Look through the records below for the line holding "2. **Install dependencies:**". Write it out exactly, with each following line through the line holding "3. **Download spaCy model:**".

_Data for processing_.
━━━━━━━━━━
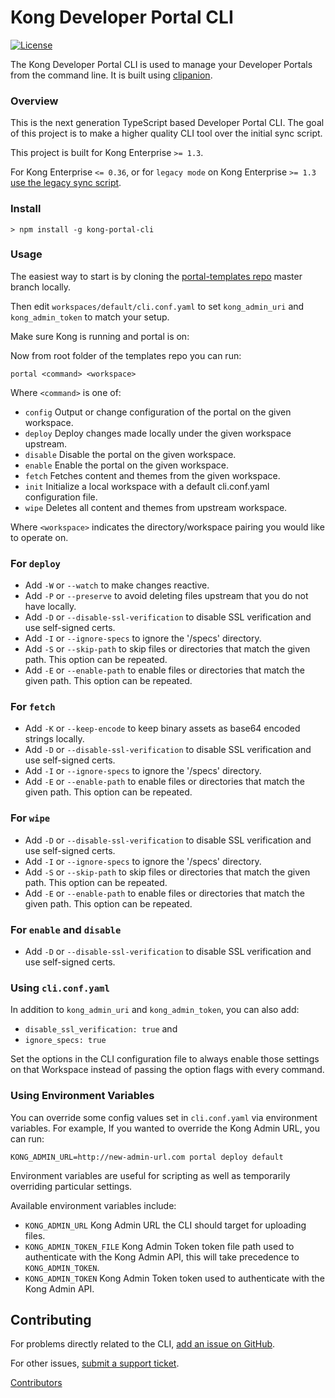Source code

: # Kong Developer Portal CLI
[![License](https://img.shields.io/github/license/kong/kong-portal-cli.svg)][cli-license]

The Kong Developer Portal CLI is used to manage your Developer Portals from the
command line. It is built using [clipanion][clipanion].

### Overview

This is the next generation TypeScript based Developer Portal CLI. The goal of
this project is to make a higher quality CLI tool over the initial sync script.

This project is built for Kong Enterprise `>= 1.3`.

For Kong Enterprise `<= 0.36`, or for `legacy mode` on Kong Enterprise `>= 1.3` [use the legacy sync script][sync-script].


### Install

```
> npm install -g kong-portal-cli
```



### Usage

The easiest way to start is by cloning the [portal-templates repo][templates] master branch locally.

Then edit `workspaces/default/cli.conf.yaml` to set `kong_admin_uri` and `kong_admin_token` to match your setup.

Make sure Kong is running and portal is on:

Now from root folder of the templates repo you can run:

```portal <command> <workspace>```

Where `<command>` is one of:
 - `config`    Output or change configuration of the portal on the given workspace.
 - `deploy`    Deploy changes made locally under the given workspace upstream.
 - `disable`   Disable the portal on the given workspace.
 - `enable`    Enable the portal on the given workspace.
 - `fetch`     Fetches content and themes from the given workspace.
 - `init`      Initialize a local workspace with a default cli.conf.yaml configuration file.
 - `wipe`      Deletes all content and themes from upstream workspace.

 Where `<workspace>` indicates the directory/workspace pairing you would like to operate on.

### For `deploy`
- Add `-W` or `--watch` to make changes reactive.
- Add `-P` or `--preserve` to avoid deleting files upstream that you do not have locally.
- Add `-D` or `--disable-ssl-verification` to disable SSL verification and use self-signed certs.
- Add `-I` or `--ignore-specs` to ignore the '/specs' directory.
- Add `-S` or `--skip-path` to skip files or directories that match the given path. This option can be repeated.
- Add `-E` or `--enable-path` to enable files or directories that match the given path. This option can be repeated.

### For `fetch`
- Add `-K` or `--keep-encode` to keep binary assets as base64 encoded strings locally.
- Add `-D` or `--disable-ssl-verification` to disable SSL verification and use self-signed certs.
- Add `-I` or `--ignore-specs` to ignore the '/specs' directory.
- Add `-E` or `--enable-path` to enable files or directories that match the given path. This option can be repeated.

### For `wipe`
- Add `-D` or `--disable-ssl-verification` to disable SSL verification and use self-signed certs.
- Add `-I` or `--ignore-specs` to ignore the '/specs' directory.
- Add `-S` or `--skip-path` to skip files or directories that match the given path. This option can be repeated.
- Add `-E` or `--enable-path` to enable files or directories that match the given path. This option can be repeated.

### For `enable` and `disable`
- Add `-D` or `--disable-ssl-verification` to disable SSL verification and use self-signed certs.


### Using `cli.conf.yaml`
In addition to `kong_admin_uri` and `kong_admin_token`, you can also add:
- `disable_ssl_verification: true` and
- `ignore_specs: true`

Set the options in the CLI configuration file to always enable those settings on that Workspace instead of passing the option flags with every command.

### Using Environment Variables
You can override some config values set in `cli.conf.yaml` via environment variables.  For example, If you wanted to override the Kong Admin URL, you can run:

```
KONG_ADMIN_URL=http://new-admin-url.com portal deploy default
```

Environment variables are useful for scripting as well as temporarily overriding particular settings.

Available environment variables include:
  - `KONG_ADMIN_URL` Kong Admin URL the CLI should target for uploading files.
  - `KONG_ADMIN_TOKEN_FILE` Kong Admin Token token file path used to authenticate with the Kong Admin API, this will take precedence to `KONG_ADMIN_TOKEN`.
  - `KONG_ADMIN_TOKEN` Kong Admin Token token used to authenticate with the Kong Admin API.

## Contributing

For problems directly related to the CLI, [add an issue on GitHub][cli-support].

For other issues, [submit a support ticket][kong-support].

[Contributors][cli-contributors]

[clipanion]: https://github.com/arcanis/clipanion
[sync-script]: https://github.com/Kong/kong-portal-templates/blob/81382f2c7887cf57bb040a6af5ca716b83cc74f3/bin/sync.js
[cli-support]: https://github.com/Kong/kong-portal-cli/issues/new
[cli-license]: https://github.com/Kong/kong-portal-cli/blob/master/LICENSE
[cli-contributors]: (https://github.com/Kong/kong-portal-cli/contributors)
[kong-support]: https://support.konghq.com/support/s/
[templates]: https://github.com/Kong/kong-portal-templates
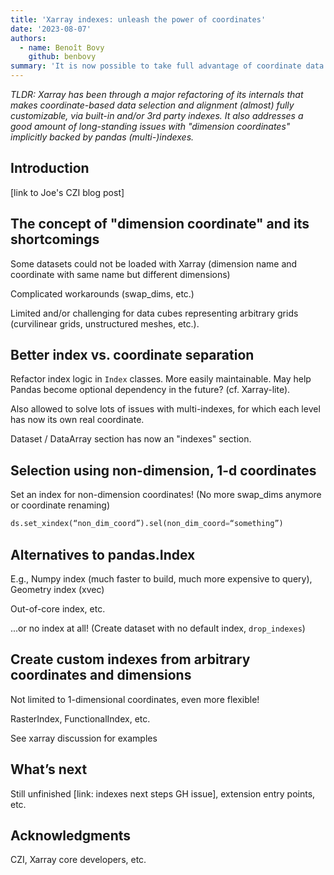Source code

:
 ```yaml
---
title: 'Xarray indexes: unleash the power of coordinates'
date: '2023-08-07'
authors:
  - name: Benoît Bovy
    github: benbovy
summary: 'It is now possible to take full advantage of coordinate data via Xarray explicit and flexible indexes'
---
```


_TLDR: Xarray has been through a major refactoring of its internals that makes coordinate-based data selection and alignment (almost) fully customizable, via built-in and/or 3rd party indexes. It also addresses a good amount of long-standing issues with "dimension coordinates" implicitly backed by pandas (multi-)indexes._

## Introduction

[link to Joe's CZI blog post]

## The concept of "dimension coordinate" and its shortcomings 

Some datasets could not be loaded with Xarray (dimension name and coordinate with same name but different dimensions)

Complicated workarounds (swap_dims, etc.)

Limited and/or challenging for data cubes representing arbitrary grids (curvilinear grids, unstructured meshes, etc.).

## Better index vs. coordinate separation

Refactor index logic in `Index` classes. More easily maintainable. May help Pandas become optional dependency in the future? (cf. Xarray-lite).

Also allowed to solve lots of issues with multi-indexes, for which each level has now its own real coordinate.

Dataset / DataArray section has now an "indexes" section. 

## Selection using non-dimension, 1-d coordinates

Set an index for non-dimension coordinates! (No more swap_dims anymore or coordinate renaming)

```python
ds.set_xindex(“non_dim_coord”).sel(non_dim_coord=“something”)
```

## Alternatives to pandas.Index

E.g., Numpy index (much faster to build, much more expensive to query), Geometry index (xvec)

Out-of-core index, etc.

...or no index at all! (Create dataset with no default index, ``drop_indexes``)

## Create custom indexes from arbitrary coordinates and dimensions

Not limited to 1-dimensional coordinates, even more flexible!

RasterIndex, FunctionalIndex, etc.

See xarray discussion for examples

## What’s next

Still unfinished [link: indexes next steps GH issue], extension entry points, etc.

## Acknowledgments 

CZI, Xarray core developers, etc.
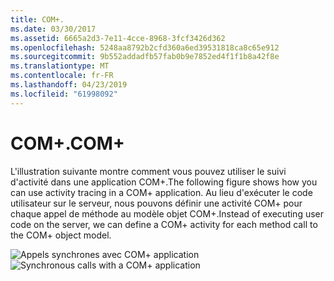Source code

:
 ```yaml
---
title: COM+.
ms.date: 03/30/2017
ms.assetid: 6665a2d3-7e11-4cce-8968-3fcf3426d362
ms.openlocfilehash: 5248aa8792b2cfd360a6ed39531818ca8c65e912
ms.sourcegitcommit: 9b552addadfb57fab0b9e7852ed4f1f1b8a42f8e
ms.translationtype: MT
ms.contentlocale: fr-FR
ms.lasthandoff: 04/23/2019
ms.locfileid: "61998092"
---
```

# <a name="com"></a><span data-ttu-id="55153-102">COM+.</span><span class="sxs-lookup"><span data-stu-id="55153-102">COM+</span></span>
<span data-ttu-id="55153-103">L'illustration suivante montre comment vous pouvez utiliser le suivi d'activité dans une application COM+.</span><span class="sxs-lookup"><span data-stu-id="55153-103">The following figure shows how you can use activity tracing in a COM+ application.</span></span> <span data-ttu-id="55153-104">Au lieu d'exécuter le code utilisateur sur le serveur, nous pouvons définir une activité COM+ pour chaque appel de méthode au modèle objet COM+.</span><span class="sxs-lookup"><span data-stu-id="55153-104">Instead of executing user code on the server, we can define a COM+ activity for each method call to the COM+ object model.</span></span>  
  
 <span data-ttu-id="55153-105">![Appels synchrones avec COM&#43; application](../../../../../docs/framework/wcf/diagnostics/tracing/media/com-tracing.gif "Com + suivi")</span><span class="sxs-lookup"><span data-stu-id="55153-105">![Synchronous calls with a COM&#43; application](../../../../../docs/framework/wcf/diagnostics/tracing/media/com-tracing.gif "Com+Tracing")</span></span>
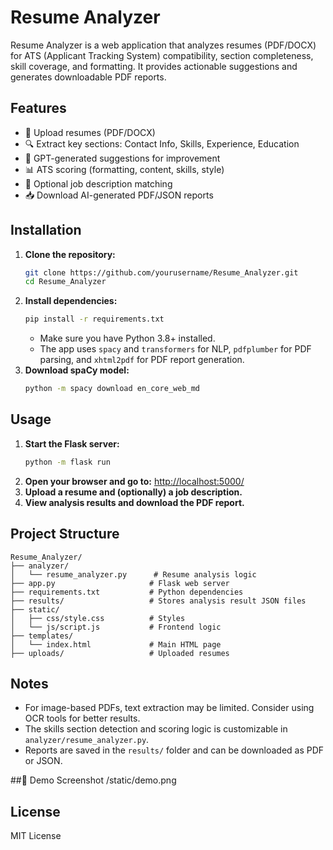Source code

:# Resume Analyzer

Resume Analyzer is a web application that analyzes resumes (PDF/DOCX) for ATS (Applicant Tracking System) compatibility, section completeness, skill coverage, and formatting. It provides actionable suggestions and generates downloadable PDF reports.

## Features
- 📄 Upload resumes (PDF/DOCX)
- 🔍 Extract key sections: Contact Info, Skills, Experience, Education
- 🧠 GPT-generated suggestions for improvement
- 📊 ATS scoring (formatting, content, skills, style)
- 🤖 Optional job description matching
- 📥 Download AI-generated PDF/JSON reports

## Installation
1. **Clone the repository:**
   ```bash
   git clone https://github.com/yourusername/Resume_Analyzer.git
   cd Resume_Analyzer
   ```
2. **Install dependencies:**
   ```bash
   pip install -r requirements.txt
   ```
   - Make sure you have Python 3.8+ installed.
   - The app uses `spacy` and `transformers` for NLP, `pdfplumber` for PDF parsing, and `xhtml2pdf` for PDF report generation.
3. **Download spaCy model:**
   ```bash
   python -m spacy download en_core_web_md
   ```

## Usage
1. **Start the Flask server:**
   ```bash
   python -m flask run
   ```
2. **Open your browser and go to:**
   [http://localhost:5000/](http://localhost:5000/)
3. **Upload a resume and (optionally) a job description.**
4. **View analysis results and download the PDF report.**

## Project Structure
```
Resume_Analyzer/
├── analyzer/
│   └── resume_analyzer.py      # Resume analysis logic
├── app.py                     # Flask web server
├── requirements.txt           # Python dependencies
├── results/                   # Stores analysis result JSON files
├── static/
│   ├── css/style.css          # Styles
│   └── js/script.js           # Frontend logic
├── templates/
│   └── index.html             # Main HTML page
├── uploads/                   # Uploaded resumes
```

## Notes
- For image-based PDFs, text extraction may be limited. Consider using OCR tools for better results.
- The skills section detection and scoring logic is customizable in `analyzer/resume_analyzer.py`.
- Reports are saved in the `results/` folder and can be downloaded as PDF or JSON.

##📸 Demo Screenshot
/static/demo.png

## License
MIT License

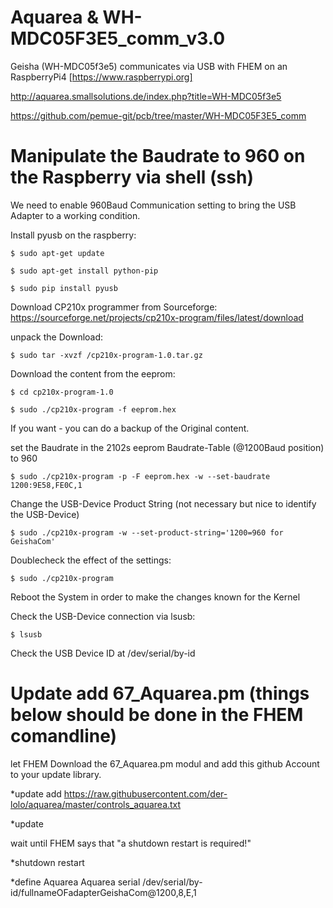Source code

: # Aquarea & WH-MDC05F3E5_comm_v3.0
Geisha (WH-MDC05f3e5) communicates via USB with FHEM on an RaspberryPi4 [https://www.raspberrypi.org]

http://aquarea.smallsolutions.de/index.php?title=WH-MDC05f3e5

https://github.com/pemue-git/pcb/tree/master/WH-MDC05F3E5_comm

# Manipulate the Baudrate to 960 on the Raspberry via shell (ssh)

We need to enable 960Baud Communication setting to bring the USB Adapter to a working condition.

Install pyusb on the raspberry:
```
$ sudo apt-get update
```
```
$ sudo apt-get install python-pip  
```
```
$ sudo pip install pyusb
```
Download CP210x programmer from Sourceforge:
https://sourceforge.net/projects/cp210x-program/files/latest/download

unpack the Download:
```
$ sudo tar -xvzf /cp210x-program-1.0.tar.gz
```

Download the content from the eeprom:
```
$ cd cp210x-program-1.0
```
```
$ sudo ./cp210x-program -f eeprom.hex
```
If you want - you can do a backup of the Original content.


set the Baudrate in the 2102s eeprom Baudrate-Table (@1200Baud position) to 960
```
$ sudo ./cp210x-program -p -F eeprom.hex -w --set-baudrate 1200:9E58,FE0C,1
```
Change the USB-Device Product String (not necessary but nice to identify the USB-Device)
```
$ sudo ./cp210x-program -w --set-product-string='1200=960 for GeishaCom'
```
Doublecheck the effect of the settings:
```
$ sudo ./cp210x-program
```
Reboot the System in order to make the changes known for the Kernel

Check the USB-Device connection via lsusb:
```
$ lsusb
```
Check the USB Device ID at /dev/serial/by-id



# Update add 67_Aquarea.pm (things below should be done in the FHEM comandline)

let FHEM Download the 67_Aquarea.pm modul and add this github Account to your update library.

*update add https://raw.githubusercontent.com/der-lolo/aquarea/master/controls_aquarea.txt

*update

wait until FHEM says that "a shutdown restart is required!"

*shutdown restart

*define Aquarea Aquarea serial /dev/serial/by-id/fullnameOFadapterGeishaCom@1200,8,E,1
━━━━━━━━━━
_Solution to this exercise_.
2. **Install dependencies:**
   ```bash
   pip install -r requirements.txt
   ```
   - Make sure you have Python 3.8+ installed.
   - The app uses `spacy` and `transformers` for NLP, `pdfplumber` for PDF parsing, and `xhtml2pdf` for PDF report generation.
3. **Download spaCy model:**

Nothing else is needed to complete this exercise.